# [TASK TO CARRY OUT]
Within the records below, repeat each line exactly but keep every picture out of the copy.

-- Opening Marker --

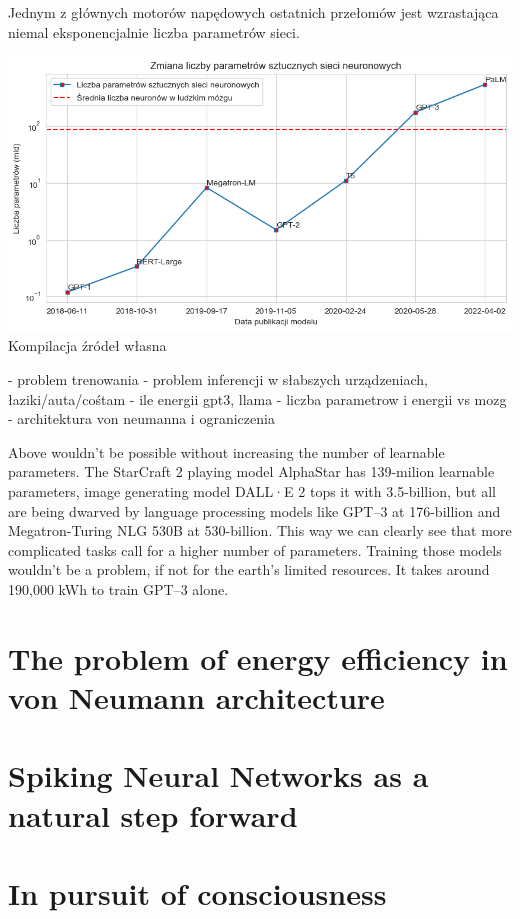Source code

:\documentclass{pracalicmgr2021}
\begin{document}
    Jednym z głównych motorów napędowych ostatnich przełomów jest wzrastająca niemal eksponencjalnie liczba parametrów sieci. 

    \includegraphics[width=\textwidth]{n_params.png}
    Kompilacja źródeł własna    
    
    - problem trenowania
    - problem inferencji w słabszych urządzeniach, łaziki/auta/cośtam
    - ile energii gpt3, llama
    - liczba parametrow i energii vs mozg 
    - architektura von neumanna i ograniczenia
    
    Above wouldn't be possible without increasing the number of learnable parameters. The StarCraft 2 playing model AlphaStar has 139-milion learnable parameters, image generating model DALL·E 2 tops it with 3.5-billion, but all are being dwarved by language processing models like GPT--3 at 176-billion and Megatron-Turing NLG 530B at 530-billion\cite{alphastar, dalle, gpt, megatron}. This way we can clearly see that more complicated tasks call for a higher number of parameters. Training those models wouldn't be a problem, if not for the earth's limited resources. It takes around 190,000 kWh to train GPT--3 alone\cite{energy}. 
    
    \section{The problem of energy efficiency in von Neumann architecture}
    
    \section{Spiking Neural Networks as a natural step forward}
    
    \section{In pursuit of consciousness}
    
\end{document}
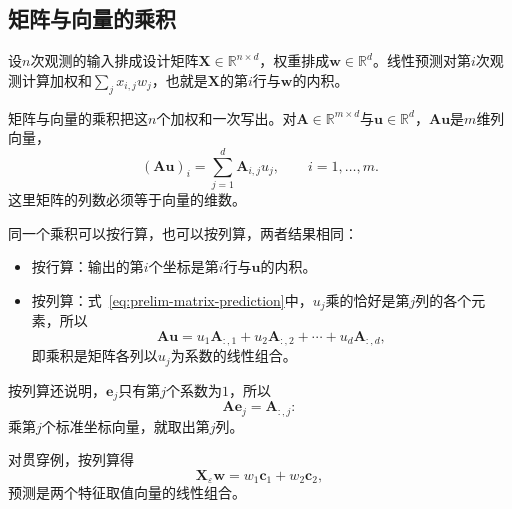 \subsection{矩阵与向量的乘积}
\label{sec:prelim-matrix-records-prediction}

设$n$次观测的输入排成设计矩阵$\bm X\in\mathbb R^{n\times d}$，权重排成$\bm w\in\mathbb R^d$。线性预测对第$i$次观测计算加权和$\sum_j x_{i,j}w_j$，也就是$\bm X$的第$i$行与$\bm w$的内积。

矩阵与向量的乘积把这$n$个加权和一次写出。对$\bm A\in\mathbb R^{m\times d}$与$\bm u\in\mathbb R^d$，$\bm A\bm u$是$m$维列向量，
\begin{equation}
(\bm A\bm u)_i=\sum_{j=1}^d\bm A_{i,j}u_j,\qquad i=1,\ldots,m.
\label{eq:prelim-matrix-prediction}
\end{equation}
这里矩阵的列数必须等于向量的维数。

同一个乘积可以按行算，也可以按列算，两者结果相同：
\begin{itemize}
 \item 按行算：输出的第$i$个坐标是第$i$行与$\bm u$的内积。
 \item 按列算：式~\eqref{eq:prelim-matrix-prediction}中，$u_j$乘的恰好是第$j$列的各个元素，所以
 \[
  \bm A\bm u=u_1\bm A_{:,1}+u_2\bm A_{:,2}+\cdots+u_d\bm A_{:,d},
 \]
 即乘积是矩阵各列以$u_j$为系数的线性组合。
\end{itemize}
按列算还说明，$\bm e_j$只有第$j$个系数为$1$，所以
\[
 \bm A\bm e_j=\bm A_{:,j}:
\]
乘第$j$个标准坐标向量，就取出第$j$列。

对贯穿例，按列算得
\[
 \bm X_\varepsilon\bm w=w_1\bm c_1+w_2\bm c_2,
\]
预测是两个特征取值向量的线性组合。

-- Closing Marker --

# [SOLUTION FOR THIS EXERCISE]
Source code

:\documentclass{pracalicmgr2021}
\begin{document}
    Jednym z głównych motorów napędowych ostatnich przełomów jest wzrastająca niemal eksponencjalnie liczba parametrów sieci. 

    \includegraphics[width=\textwidth]{n_params.png}
    Kompilacja źródeł własna    
    
    - problem trenowania
    - problem inferencji w słabszych urządzeniach, łaziki/auta/cośtam
    - ile energii gpt3, llama
    - liczba parametrow i energii vs mozg 
    - architektura von neumanna i ograniczenia
    
    Above wouldn't be possible without increasing the number of learnable parameters. The StarCraft 2 playing model AlphaStar has 139-milion learnable parameters, image generating model DALL·E 2 tops it with 3.5-billion, but all are being dwarved by language processing models like GPT--3 at 176-billion and Megatron-Turing NLG 530B at 530-billion\cite{alphastar, dalle, gpt, megatron}. This way we can clearly see that more complicated tasks call for a higher number of parameters. Training those models wouldn't be a problem, if not for the earth's limited resources. It takes around 190,000 kWh to train GPT--3 alone\cite{energy}. 
    
    \section{The problem of energy efficiency in von Neumann architecture}
    
    \section{Spiking Neural Networks as a natural step forward}
    
    \section{In pursuit of consciousness}
    
\end{document}
 \subsection{矩阵与向量的乘积}
\label{sec:prelim-matrix-records-prediction}

设$n$次观测的输入排成设计矩阵$\bm X\in\mathbb R^{n\times d}$，权重排成$\bm w\in\mathbb R^d$。线性预测对第$i$次观测计算加权和$\sum_j x_{i,j}w_j$，也就是$\bm X$的第$i$行与$\bm w$的内积。

矩阵与向量的乘积把这$n$个加权和一次写出。对$\bm A\in\mathbb R^{m\times d}$与$\bm u\in\mathbb R^d$，$\bm A\bm u$是$m$维列向量，
\begin{equation}
(\bm A\bm u)_i=\sum_{j=1}^d\bm A_{i,j}u_j,\qquad i=1,\ldots,m.
\label{eq:prelim-matrix-prediction}
\end{equation}
这里矩阵的列数必须等于向量的维数。

同一个乘积可以按行算，也可以按列算，两者结果相同：
\begin{itemize}
 \item 按行算：输出的第$i$个坐标是第$i$行与$\bm u$的内积。
 \item 按列算：式~\eqref{eq:prelim-matrix-prediction}中，$u_j$乘的恰好是第$j$列的各个元素，所以
 \[
  \bm A\bm u=u_1\bm A_{:,1}+u_2\bm A_{:,2}+\cdots+u_d\bm A_{:,d},
 \]
 即乘积是矩阵各列以$u_j$为系数的线性组合。
\end{itemize}
按列算还说明，$\bm e_j$只有第$j$个系数为$1$，所以
\[
 \bm A\bm e_j=\bm A_{:,j}:
\]
乘第$j$个标准坐标向量，就取出第$j$列。

对贯穿例，按列算得
\[
 \bm X_\varepsilon\bm w=w_1\bm c_1+w_2\bm c_2,
\]
预测是两个特征取值向量的线性组合。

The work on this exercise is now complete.